Lisette Morel
January 2022-May 2023 Creative In the Wilderness
I started co-creating natural eco performances and installations during the Pandemic. Short of the regular materials I relied on, I looked towards my surroundings to provide. As I reflect, I have always been called by the outdoors–the wilderness. The textures, the chaos and order, the scent of the earth I find irresistible. We tease one another, no matter what I may be working on, I am lured back outdoors. These intimate and short interactions with the immediate environment remind me of the fire escape picnics with my sister and cousins. Growing up in the urban area, bound to the fire escape and occasional tar roof tops as our personal park, we would pack sandwiches and juice, climb out the window and with forks and knives pick at the bricks to collect our gems. We would arrange the gems, trade them and make up stories. For Into the Wilderness, I happily surrendered to this nomadic journey. At times the eco pieces are spontaneous, an authentic response to the sunlight, to acorns on the ground or found branches. Some were solo while others included my daughters. Nature provided me with the materials–the charcoal from burnt tree logs and mud from the Earth. The more I interacted with these materials the more questions revealed themselves to pique my curiosity and my journey became clearer: to embrace community dialog/collaborations and engagements, to pursue pieces based on connecting to and trusting the environment for source and letting go. Relinquishing ownership felt good as I invested time into the process. By the end of the intensified interactions, I was ready to let go and return it all to the Earth, as a cathartic experience. These ephemeral eco performances and installations reference our mortality, relationships and the fragility of our existence. I envision future eco pieces to manifest and activate in various ways in new landscapes with new results shared with community members.
All images in gallery above courtesy of Lisette Morel
Lisette Morel is a Dominican-American artist, mother and educator who lives and works in New Jersey. She maintains a broad ritualistic and organic practice that includes paintings, installations, assemblages and performances. While remaining unapologetic and resisting categorization her bold, visceral and emotive explorations aims to challenge and blur boundaries, embrace and celebrate the ugly and absurd. Currently, she's using her surroundings, domestic and everyday found objects for art and life to fuse and to question the ephemeral and impermanence by focusing on detachment to a specific location. For the 12 months In the Wilderness Residency she experimenedl with eco art, durational and temporary pieces, collaborative works with her daughters, friends and colleagues and documented the presence of life with time sensitive objects and materials.

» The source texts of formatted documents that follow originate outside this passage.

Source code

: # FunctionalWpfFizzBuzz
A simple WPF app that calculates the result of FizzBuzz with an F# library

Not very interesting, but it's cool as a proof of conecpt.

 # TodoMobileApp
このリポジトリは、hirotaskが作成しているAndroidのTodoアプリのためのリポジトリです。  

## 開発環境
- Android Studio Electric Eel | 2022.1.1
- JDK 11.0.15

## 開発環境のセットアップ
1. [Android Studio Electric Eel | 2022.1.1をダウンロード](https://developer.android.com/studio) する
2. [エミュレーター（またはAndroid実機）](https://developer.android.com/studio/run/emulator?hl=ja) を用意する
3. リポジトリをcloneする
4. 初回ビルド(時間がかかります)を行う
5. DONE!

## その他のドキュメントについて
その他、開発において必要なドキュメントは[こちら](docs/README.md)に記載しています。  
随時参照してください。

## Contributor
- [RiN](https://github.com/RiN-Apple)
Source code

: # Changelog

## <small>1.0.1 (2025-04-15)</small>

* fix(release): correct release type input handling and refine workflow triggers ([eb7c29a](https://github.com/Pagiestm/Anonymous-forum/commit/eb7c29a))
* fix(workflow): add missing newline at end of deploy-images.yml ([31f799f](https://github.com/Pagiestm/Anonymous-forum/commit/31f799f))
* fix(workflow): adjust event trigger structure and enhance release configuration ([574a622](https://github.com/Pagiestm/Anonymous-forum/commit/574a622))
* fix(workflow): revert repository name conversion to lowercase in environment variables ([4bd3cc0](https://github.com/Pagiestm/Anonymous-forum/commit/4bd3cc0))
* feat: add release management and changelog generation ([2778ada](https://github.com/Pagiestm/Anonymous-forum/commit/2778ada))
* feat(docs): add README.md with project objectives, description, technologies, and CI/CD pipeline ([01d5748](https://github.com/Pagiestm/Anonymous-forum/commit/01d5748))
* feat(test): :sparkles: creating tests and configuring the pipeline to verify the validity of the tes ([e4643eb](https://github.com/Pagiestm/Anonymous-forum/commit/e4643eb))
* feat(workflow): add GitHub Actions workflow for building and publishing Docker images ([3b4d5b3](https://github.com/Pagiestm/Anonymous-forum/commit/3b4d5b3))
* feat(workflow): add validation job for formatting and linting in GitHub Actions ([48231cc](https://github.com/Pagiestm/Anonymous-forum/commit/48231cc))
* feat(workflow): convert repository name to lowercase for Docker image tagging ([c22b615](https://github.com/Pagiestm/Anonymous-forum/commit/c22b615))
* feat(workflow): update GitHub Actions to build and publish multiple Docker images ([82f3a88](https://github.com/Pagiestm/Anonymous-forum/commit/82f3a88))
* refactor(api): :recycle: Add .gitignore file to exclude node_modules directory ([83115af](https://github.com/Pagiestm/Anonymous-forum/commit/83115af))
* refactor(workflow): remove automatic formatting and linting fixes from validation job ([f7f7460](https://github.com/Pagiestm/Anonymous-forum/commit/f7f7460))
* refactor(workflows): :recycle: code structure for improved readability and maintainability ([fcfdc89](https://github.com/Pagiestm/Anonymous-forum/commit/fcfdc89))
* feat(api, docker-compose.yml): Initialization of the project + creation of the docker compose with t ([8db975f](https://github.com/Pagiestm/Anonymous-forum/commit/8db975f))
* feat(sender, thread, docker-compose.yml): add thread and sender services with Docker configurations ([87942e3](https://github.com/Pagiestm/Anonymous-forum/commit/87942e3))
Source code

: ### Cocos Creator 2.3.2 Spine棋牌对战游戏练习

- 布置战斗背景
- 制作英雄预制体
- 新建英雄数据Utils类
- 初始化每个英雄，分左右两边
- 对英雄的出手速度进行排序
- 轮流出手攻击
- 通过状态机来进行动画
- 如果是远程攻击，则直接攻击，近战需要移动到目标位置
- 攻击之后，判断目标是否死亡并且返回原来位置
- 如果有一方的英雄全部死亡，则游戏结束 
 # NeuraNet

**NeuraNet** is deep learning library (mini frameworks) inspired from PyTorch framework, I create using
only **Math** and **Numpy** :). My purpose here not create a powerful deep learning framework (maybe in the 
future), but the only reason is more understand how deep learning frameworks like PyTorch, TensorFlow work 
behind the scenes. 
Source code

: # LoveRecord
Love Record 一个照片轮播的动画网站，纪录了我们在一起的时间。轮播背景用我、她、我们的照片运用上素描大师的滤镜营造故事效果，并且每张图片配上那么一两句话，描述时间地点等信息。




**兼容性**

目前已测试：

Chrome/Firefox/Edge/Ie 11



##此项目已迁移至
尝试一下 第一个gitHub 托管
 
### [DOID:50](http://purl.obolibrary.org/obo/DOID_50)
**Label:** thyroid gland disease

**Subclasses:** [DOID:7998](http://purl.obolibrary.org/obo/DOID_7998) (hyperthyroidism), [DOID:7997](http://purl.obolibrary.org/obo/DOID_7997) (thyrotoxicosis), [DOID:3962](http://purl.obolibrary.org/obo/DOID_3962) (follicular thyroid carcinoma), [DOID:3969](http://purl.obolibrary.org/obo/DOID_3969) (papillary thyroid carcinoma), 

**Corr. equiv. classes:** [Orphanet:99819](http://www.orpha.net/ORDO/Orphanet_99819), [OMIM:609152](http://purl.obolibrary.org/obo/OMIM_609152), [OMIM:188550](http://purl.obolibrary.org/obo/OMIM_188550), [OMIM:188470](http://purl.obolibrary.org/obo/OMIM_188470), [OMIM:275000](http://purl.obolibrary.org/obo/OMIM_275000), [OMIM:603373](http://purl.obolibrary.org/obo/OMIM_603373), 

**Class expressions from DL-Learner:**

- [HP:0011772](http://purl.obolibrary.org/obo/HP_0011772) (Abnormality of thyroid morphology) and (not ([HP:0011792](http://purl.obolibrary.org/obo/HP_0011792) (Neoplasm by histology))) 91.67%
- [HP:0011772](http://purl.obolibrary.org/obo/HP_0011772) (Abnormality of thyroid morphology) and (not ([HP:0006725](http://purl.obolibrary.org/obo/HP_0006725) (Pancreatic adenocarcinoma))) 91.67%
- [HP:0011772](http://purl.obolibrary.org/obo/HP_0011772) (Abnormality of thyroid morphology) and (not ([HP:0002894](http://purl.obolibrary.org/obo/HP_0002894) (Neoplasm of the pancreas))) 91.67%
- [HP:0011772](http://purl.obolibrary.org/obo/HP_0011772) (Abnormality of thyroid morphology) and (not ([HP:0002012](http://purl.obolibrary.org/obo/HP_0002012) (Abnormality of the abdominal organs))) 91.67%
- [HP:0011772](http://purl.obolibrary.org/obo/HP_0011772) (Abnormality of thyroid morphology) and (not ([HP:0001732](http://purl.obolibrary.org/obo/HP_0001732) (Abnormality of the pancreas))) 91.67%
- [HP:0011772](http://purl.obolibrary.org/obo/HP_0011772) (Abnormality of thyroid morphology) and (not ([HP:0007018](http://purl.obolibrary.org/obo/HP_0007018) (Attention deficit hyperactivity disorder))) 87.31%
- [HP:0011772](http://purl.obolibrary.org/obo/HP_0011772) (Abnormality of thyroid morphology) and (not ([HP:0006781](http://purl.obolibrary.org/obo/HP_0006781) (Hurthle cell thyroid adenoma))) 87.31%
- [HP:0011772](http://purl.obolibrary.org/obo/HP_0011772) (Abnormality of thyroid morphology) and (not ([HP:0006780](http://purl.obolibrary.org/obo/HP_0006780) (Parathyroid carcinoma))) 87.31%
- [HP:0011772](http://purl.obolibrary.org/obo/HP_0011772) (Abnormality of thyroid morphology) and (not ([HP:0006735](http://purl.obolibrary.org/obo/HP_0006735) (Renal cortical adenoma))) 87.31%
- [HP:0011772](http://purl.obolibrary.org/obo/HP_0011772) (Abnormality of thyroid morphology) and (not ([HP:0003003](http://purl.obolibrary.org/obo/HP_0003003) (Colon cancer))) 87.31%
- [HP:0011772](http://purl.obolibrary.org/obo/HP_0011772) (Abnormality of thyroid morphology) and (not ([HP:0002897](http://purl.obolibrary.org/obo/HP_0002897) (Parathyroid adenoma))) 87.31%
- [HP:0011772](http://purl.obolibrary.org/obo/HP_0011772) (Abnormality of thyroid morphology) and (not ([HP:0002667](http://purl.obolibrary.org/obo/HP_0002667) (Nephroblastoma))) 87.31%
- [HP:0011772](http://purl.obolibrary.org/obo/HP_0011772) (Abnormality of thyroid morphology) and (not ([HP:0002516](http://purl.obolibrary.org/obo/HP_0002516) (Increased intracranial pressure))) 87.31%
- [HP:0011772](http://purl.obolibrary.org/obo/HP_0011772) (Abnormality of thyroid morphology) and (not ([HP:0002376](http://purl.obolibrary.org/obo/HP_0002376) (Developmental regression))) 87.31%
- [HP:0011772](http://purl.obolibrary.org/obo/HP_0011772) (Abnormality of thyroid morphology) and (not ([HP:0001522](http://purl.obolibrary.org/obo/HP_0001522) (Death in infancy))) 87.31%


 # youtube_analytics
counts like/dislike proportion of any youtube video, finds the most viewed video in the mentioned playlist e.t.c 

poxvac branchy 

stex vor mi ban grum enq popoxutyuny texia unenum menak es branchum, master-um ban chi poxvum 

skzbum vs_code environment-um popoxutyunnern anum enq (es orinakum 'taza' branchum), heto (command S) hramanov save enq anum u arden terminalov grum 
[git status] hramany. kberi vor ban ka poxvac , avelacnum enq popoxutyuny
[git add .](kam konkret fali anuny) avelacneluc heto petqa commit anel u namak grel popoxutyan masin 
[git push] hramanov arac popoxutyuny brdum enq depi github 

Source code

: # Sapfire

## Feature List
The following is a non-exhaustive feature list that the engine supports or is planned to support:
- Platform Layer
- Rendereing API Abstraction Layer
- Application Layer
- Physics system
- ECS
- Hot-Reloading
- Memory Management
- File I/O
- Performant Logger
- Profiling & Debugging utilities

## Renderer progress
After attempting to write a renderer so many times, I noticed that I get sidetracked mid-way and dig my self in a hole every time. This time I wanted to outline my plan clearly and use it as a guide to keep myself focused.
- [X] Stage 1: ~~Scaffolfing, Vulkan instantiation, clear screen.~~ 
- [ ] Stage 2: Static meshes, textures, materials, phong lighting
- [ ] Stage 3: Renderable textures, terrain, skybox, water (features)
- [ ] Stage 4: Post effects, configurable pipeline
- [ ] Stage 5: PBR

Lisette Morel is a New Jersey based Dominican-American artist, mother and educator, born in New York City. She initiated her career as a painter, and her practice has broadened to include installation/site-specific works, assemblage and performance. She embraces these as organic extensions of her body, which help her navigate, question, blur and challenge set boundaries within systems. Most recently, Lisette has been known to perform with her daughters, friends and neighbors in recurring endurance collaborations. Some of these include Run to Your Friend Until You Can’t Anymore, with performance artist Ayana Evans. In this action for Korean Art Forum they run to one another for 2-3 hours, celebrating and exploiting the strength and vulnerability of their friendship. Lisette has also created her own performances, where she utilizes found objects to mark given spaces. One of these performances includes Raw Forms Forum, curated by artist Dominique Duroseau, Newark Museum, NJ. In the Winter of 2021, she performed And You Do What They Tell Ya; And You Eat What They Tell Ya, inspired by the infamous band Rage Against The Machine. In the Winter of 2020 Morel invited neighbors to draw in the snow-covered street with mops and brooms. Her large-scale installations have been included in exhibitions with the Neo-Latino Collective group exhibit Critical Mass, Monmouth Museum, NJ. She has exhibited as well as part of the I Kan Do Dat exhibit, curated by Daniel Simmons and Oshune Layne, Skylight Gallery Brooklyn, NY. Her first solo exhibition Places You Aren’t Supposed To Go: (Don’t Play Me) Do We Still Call It Abstract Art? premiered at Gallery Aferro, Newark, NJ. Awards and residencies include the First Sustainable Arts Fellow Residency, Gallery Aferro, Newark, NJ, 2016; and an artist residency at Soho20 Chelsea Gallery, NY, 2012. She participated in Aljira’s Emerge10 Program and at El Museo del Barrio Fifth Biennial: The (S) Files. Lisette is a recipient of the prestigious Joan Mitchell Foundation MFA Grant. She received her Master in Fine Arts at the Tyler School of Art, Temple University and her Bachelor of Arts at Rutgers University.